Job title: Managing director.

Employer: Strolling4Shoes in Cockermouth and Penrith.

Age: 58.

Where are you from? I was born in a small village in Worcestershire and stayed there until I was six, then moved to the lovely Wye Valley and spent my school years in Monmouth. I continued to live in the area, spending most of my time in Ross-on-Wye where my parents had a shoe shop.

I married Sue in 1987 and in 1997 we decided to sell up and start a new life in the north of England. After much searching, we found a perfect house in Crosby, Maryport, which became the family home for the next 20 years.

Where do you live now? When all the boys had grown up and fled the nest, we sold the family home and moved to Cockermouth. We are currently in rented accommodation as we are in the throes of building our own house, also in Cockermouth. It’s something we have always dreamed of doing.

Where do you work? In 2005 Sue and I decided to open our own shoe shop in Keswick – this was the start of Strolling4Shoes, the home of casual, colourful and comfortable shoes. The business took off and now we have shops in Cockermouth and Penrith, plus an ever-growing internet site.

How long have you done this job? Shoes have been in the Marshall family for well over 100 years so I was always going to join the industry. I worked in my parents’ shop every Saturday and all school holidays, loving every minute.

When I was about 10 years old, a customer came into the shop and my father asked if he could help. The customer replied: “No thank you, I would rather wait for the young man as he understands the type of shoe I am looking for.”

This was the day it was confirmed I was a shoe man.

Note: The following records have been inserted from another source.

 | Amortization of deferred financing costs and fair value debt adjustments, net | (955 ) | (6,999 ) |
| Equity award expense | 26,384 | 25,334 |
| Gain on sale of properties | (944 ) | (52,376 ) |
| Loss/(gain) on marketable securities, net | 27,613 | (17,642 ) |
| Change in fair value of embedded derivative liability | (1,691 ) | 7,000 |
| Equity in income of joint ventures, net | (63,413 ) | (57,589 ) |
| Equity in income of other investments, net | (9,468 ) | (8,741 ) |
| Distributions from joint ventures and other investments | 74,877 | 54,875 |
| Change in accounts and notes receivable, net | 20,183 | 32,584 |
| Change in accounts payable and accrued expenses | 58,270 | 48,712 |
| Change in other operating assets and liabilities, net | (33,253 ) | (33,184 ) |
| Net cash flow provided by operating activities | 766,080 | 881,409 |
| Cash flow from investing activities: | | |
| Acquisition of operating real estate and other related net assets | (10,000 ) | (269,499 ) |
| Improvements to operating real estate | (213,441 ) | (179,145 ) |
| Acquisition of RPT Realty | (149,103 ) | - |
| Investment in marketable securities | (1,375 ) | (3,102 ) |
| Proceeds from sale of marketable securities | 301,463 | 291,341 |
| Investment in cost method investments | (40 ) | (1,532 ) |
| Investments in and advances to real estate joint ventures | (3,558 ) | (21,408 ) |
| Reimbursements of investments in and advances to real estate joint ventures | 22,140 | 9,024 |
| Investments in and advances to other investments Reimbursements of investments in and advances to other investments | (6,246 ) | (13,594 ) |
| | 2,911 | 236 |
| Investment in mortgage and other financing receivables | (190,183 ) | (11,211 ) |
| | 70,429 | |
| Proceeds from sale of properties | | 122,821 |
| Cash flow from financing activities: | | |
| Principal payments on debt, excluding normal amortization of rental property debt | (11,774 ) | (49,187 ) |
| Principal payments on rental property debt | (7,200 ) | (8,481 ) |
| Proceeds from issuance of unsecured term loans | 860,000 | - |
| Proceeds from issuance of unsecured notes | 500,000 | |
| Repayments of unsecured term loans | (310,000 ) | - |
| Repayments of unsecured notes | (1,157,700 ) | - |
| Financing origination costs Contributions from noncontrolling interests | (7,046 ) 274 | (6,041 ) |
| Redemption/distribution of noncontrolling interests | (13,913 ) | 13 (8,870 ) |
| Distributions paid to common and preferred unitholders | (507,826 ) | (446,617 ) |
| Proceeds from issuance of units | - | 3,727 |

Take us through a typical day: A typical day for me starts at 7am listening to the Today programme. I normally start around 8.30am in the office sorting emails and any internet orders that require some attention. From this point on I could be doing anything: visiting the shops and maybe dressing a window; meeting with managers to see how the day-to-day running is going; serve a couple of customers if it’s busy; unpack a delivery; resolve a faulty return issue.

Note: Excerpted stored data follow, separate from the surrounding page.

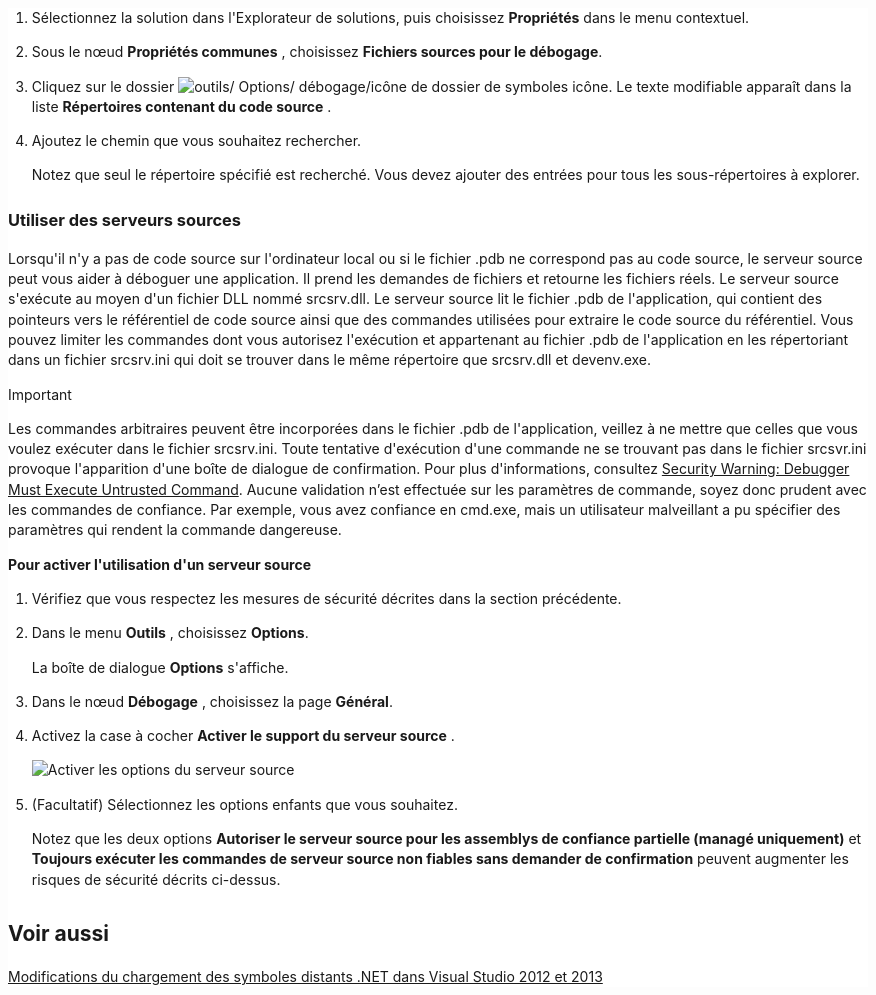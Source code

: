 1. Sélectionnez la solution dans l'Explorateur de solutions, puis choisissez **Propriétés** dans le menu contextuel.  
  
2. Sous le nœud **Propriétés communes** , choisissez **Fichiers sources pour le débogage**.  
  
3. Cliquez sur le dossier ![outils&#47; Options&#47; débogage&#47;icône de dossier de symboles](../debugger/media/dbg-tools-options-foldersicon.png "DBG_Tools_Options_FoldersIcon") icône. Le texte modifiable apparaît dans la liste **Répertoires contenant du code source** .  
  
4. Ajoutez le chemin que vous souhaitez rechercher.  
  
   Notez que seul le répertoire spécifié est recherché. Vous devez ajouter des entrées pour tous les sous-répertoires à explorer.  
  
###  <a name="BKMK_Use_source_servers"></a> Utiliser des serveurs sources  
 Lorsqu'il n'y a pas de code source sur l'ordinateur local ou si le fichier .pdb ne correspond pas au code source, le serveur source peut vous aider à déboguer une application. Il prend les demandes de fichiers et retourne les fichiers réels. Le serveur source s'exécute au moyen d'un fichier DLL nommé srcsrv.dll. Le serveur source lit le fichier .pdb de l'application, qui contient des pointeurs vers le référentiel de code source ainsi que des commandes utilisées pour extraire le code source du référentiel. Vous pouvez limiter les commandes dont vous autorisez l'exécution et appartenant au fichier .pdb de l'application en les répertoriant dans un fichier srcsrv.ini qui doit se trouver dans le même répertoire que srcsrv.dll et devenv.exe.  
  
> [!IMPORTANT]
>  Les commandes arbitraires peuvent être incorporées dans le fichier .pdb de l'application, veillez à ne mettre que celles que vous voulez exécuter dans le fichier srcsrv.ini. Toute tentative d'exécution d'une commande ne se trouvant pas dans le fichier srcsvr.ini provoque l'apparition d'une boîte de dialogue de confirmation. Pour plus d'informations, consultez [Security Warning: Debugger Must Execute Untrusted Command](../debugger/security-warning-debugger-must-execute-untrusted-command.md). Aucune validation n’est effectuée sur les paramètres de commande, soyez donc prudent avec les commandes de confiance. Par exemple, vous avez confiance en cmd.exe, mais un utilisateur malveillant a pu spécifier des paramètres qui rendent la commande dangereuse.  
  
 **Pour activer l'utilisation d'un serveur source**  
  
1.  Vérifiez que vous respectez les mesures de sécurité décrites dans la section précédente.  
  
2.  Dans le menu **Outils** , choisissez **Options**.  
  
     La boîte de dialogue **Options** s'affiche.  
  
3.  Dans le nœud **Débogage** , choisissez la page **Général**.  
  
4.  Activez la case à cocher **Activer le support du serveur source** .  
  
     ![Activer les options du serveur source](../debugger/media/dbg-options-general-enablesrcsrvr-checkbox.png "DBG_Options_General_EnableSrcSrvr_checkbox")  
  
5.  (Facultatif) Sélectionnez les options enfants que vous souhaitez.  
  
     Notez que les deux options **Autoriser le serveur source pour les assemblys de confiance partielle (managé uniquement)** et **Toujours exécuter les commandes de serveur source non fiables sans demander de confirmation** peuvent augmenter les risques de sécurité décrits ci-dessus.  
  
## <a name="see-also"></a>Voir aussi  
 [Modifications du chargement des symboles distants .NET dans Visual Studio 2012 et 2013](http://blogs.msdn.com/b/visualstudioalm/archive/2013/10/16/net-remote-symbol-loading-changes-in-visual-studio-2012-and-2013.aspx)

Then it’s off to the other shop to do the same thing.

On the way I will have reps phoning me to set up appointments or the office calling as they have an issue with the internet orders. It could be anything.

I try and get back to the office around 3pm to have a meeting with Sue, who looks after all the accounts. Finally it’s back to emails that have come in during the day.

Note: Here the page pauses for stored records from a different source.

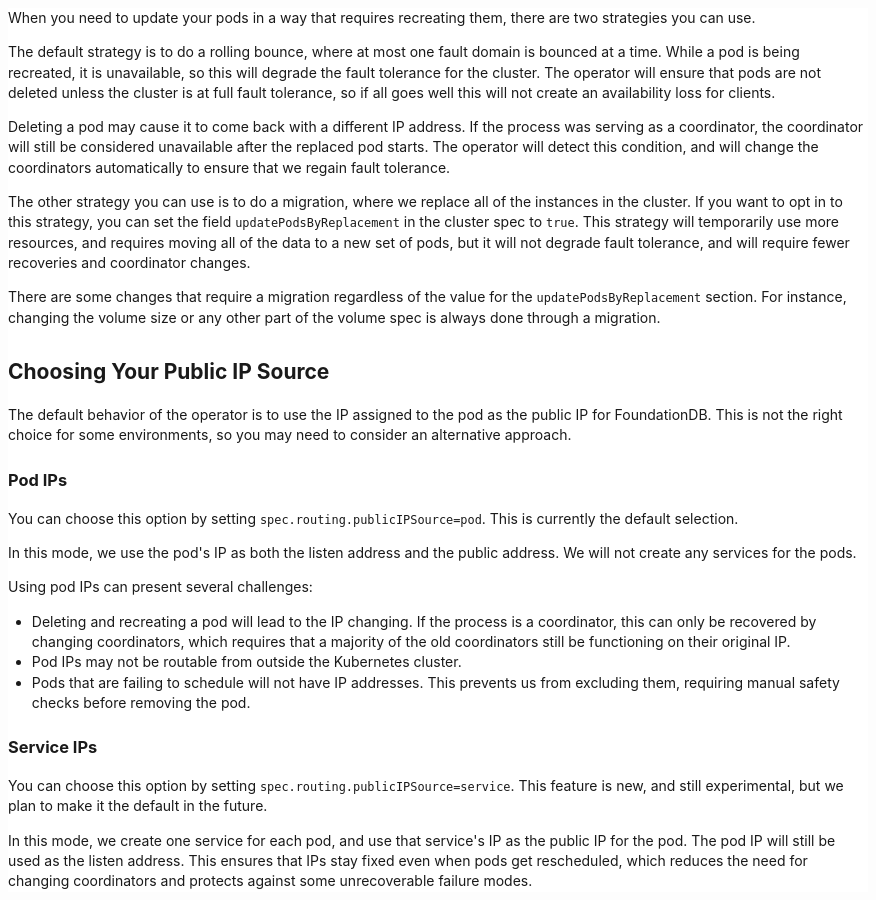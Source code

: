 When you need to update your pods in a way that requires recreating them, there are two strategies you can use.

The default strategy is to do a rolling bounce, where at most one fault domain is bounced at a time. While a pod is being recreated, it is unavailable, so this will degrade the fault tolerance for the cluster. The operator will ensure that pods are not deleted unless the cluster is at full fault tolerance, so if all goes well this will not create an availability loss for clients.

Deleting a pod may cause it to come back with a different IP address. If the process was serving as a coordinator, the coordinator will still be considered unavailable after the replaced pod starts. The operator will detect this condition, and will change the coordinators automatically to ensure that we regain fault tolerance.

The other strategy you can use is to do a migration, where we replace all of the instances in the cluster. If you want to opt in to this strategy, you can set the field `updatePodsByReplacement` in the cluster spec to `true`. This strategy will temporarily use more resources, and requires moving all of the data to a new set of pods, but it will not degrade fault tolerance, and will require fewer recoveries and coordinator changes.

There are some changes that require a migration regardless of the value for the `updatePodsByReplacement` section. For instance, changing the volume size or any other part of the volume spec is always done through a migration.

## Choosing Your Public IP Source

The default behavior of the operator is to use the IP assigned to the pod as the public IP for FoundationDB. This is not the right choice for some environments, so you may need to consider an alternative approach.

### Pod IPs

You can choose this option by setting `spec.routing.publicIPSource=pod`. This is currently the default selection.

In this mode, we use the pod's IP as both the listen address and the public address. We will not create any services for the pods.

Using pod IPs can present several challenges:

* Deleting and recreating a pod will lead to the IP changing. If the process is a coordinator, this can only be recovered by changing coordinators, which requires that a majority of the old coordinators still be functioning on their original IP.
* Pod IPs may not be routable from outside the Kubernetes cluster.
* Pods that are failing to schedule will not have IP addresses. This prevents us from excluding them, requiring manual safety checks before removing the pod.

### Service IPs

You can choose this option by setting `spec.routing.publicIPSource=service`. This feature is new, and still experimental, but we plan to make it the default in the future.

In this mode, we create one service for each pod, and use that service's IP as the public IP for the pod. The pod IP will still be used as the listen address. This ensures that IPs stay fixed even when pods get rescheduled, which reduces the need for changing coordinators and protects against some unrecoverable failure modes.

I also run a shoe agency business with my son and have a property development business to look after in Ross-on-Wye.

I try to finish in the office around 6pm. The next hour is spent winding down and planning the next day with a well-earned pint.

Along with all of the above, I am chairman of Cockermouth & District Chamber of Trade so there are often meetings to attend.

What do you like most about the job? No two days are the same and I have to think on my feet all the time. I never see it as a chore to go to work. The day I do is the day to give up as you are no good at your job if you don’t enjoy it.

What do you like least? Doing the VAT returns, definitely the VAT returns!

The only other thing is when people are rude to our lovely staff. It can be amazing how aggressive people are, particularly on the internet. Maybe it’s a remoteness thing.

We are always fair and honest if a customer has a problem. All we ask is that they do the same in return.

Why did you want to do this job? I have always had a love for shoes and selling, so to own my own shop is perfect.

What jobs have you done previously? I was a sales agent for many years and, although I really enjoyed the travelling around and staying in different towns, when I hit the big 40 I started to want more home comforts and also to be able to be at home watching my boys play all the various sports they loved.

What qualifications do you need? One of the best days of my life was leaving school – I didn’t enjoy it, hence only getting two CSEs!

To do my job you don’t need any qualifications, just lots of common sense and plenty of determination.

What is a typical salary? People’s perception of shop owners is that they are making loads of money – wrong.

Yes, we make a living, otherwise we would go bankrupt, but if I took my salary and divided it by the number of hours worked I earn well under the National Minimum Wage.

Any advice? My advice to anybody thinking of starting their own shop is do your homework and make sure that what you are going to sell is what the public want, not what you want.